A Glossary of Security Terms

Access Policy Enforcement

Once a user has been authenticated and associated with an account, the enforcement of the access policy is required as specified by the authorisation details.

Authentication

The process of verifying that a user or system is who they say they are with credentials previously registered during the account provisioning phase. The credentials may involve something the user knows or has, such as a password or biometric information such as fingerprints.

Authorisation

This is process of granting privileges that govern what an account is allowed to do. It specifies what a user or entity is allowed to do.

IDM

An Identity Management System supports the creation, modification and removal of adentities and associated accounts, as well as the authentication and authorisation required to access resources. It is used to protect online resources from unauthorised access.

IdP

Identity Provider.

MFA

Multi-factor authentication involves authenticating a user with a stronger forms of authentication.

OAuth 2.0

This authentication protocol allows a user to authorise a client application, to send a request to an API, known as a resource server (the social media site), on the user’s behalf to retrieve data the the resource server owned by the user. The application interacts with the authorisation server, which authenticates the user, recieves a token, which then enables the application to call the resource server on the user’s behalf. However, OAuth 2.0 does not proivde a standard way to securely convey the identity of an authenticated user to an application.

Open ID

Open ID attempts to address the shortfall of consumer authentication that SAML does not provide. In addition to organisation controlled identity providers, Open ID allowed consumer users to setup their own identity provider and point applications to it for authentication.

OIDC

OpenID Connect address the short comming of OAuth 2.0’s inability to securely convey an authenticated user’s identity to an application.
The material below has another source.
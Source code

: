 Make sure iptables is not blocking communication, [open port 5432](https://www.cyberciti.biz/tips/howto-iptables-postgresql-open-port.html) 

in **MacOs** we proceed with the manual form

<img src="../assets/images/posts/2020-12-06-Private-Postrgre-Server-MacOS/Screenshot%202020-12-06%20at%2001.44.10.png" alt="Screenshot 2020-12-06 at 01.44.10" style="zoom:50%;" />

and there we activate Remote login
It builds on top of the OAuth 2.0 protocol to provide informaiton in a standard formation for applications about the authenticated user’s identity.

Provisioning

In the context of IT Security, provisioning is the creation of an identity account with its associated identity information.

relying party

This could be a identity provider serving other clients.

SAML

Security Assertion Markup Language, published in 2005, provides a solution for web single sign-on across domains and federated identities. It provided an excellent solution for enterprises needing better control over employee identities in SaaS applications. It redirected corporate users back to a corporate authentication service, known as an IdP for authentication. Identity federation provided a way to link an identity used in an application with an identity at the identity provider. It is an old authentication mechanism that does not provide API authorization.

Session

In the context of IT Security, a session is the tracked time period on when a user has been authenticated and allowed to access privilledged actions based on his authorisation. Sessions usually have a time limit after which the user or entity will have to be reauthenticated.

SSO

Single Sign On is the ability to login once and then access additional protected resources or applications with the same authentication requirements, without having to reenter credentials.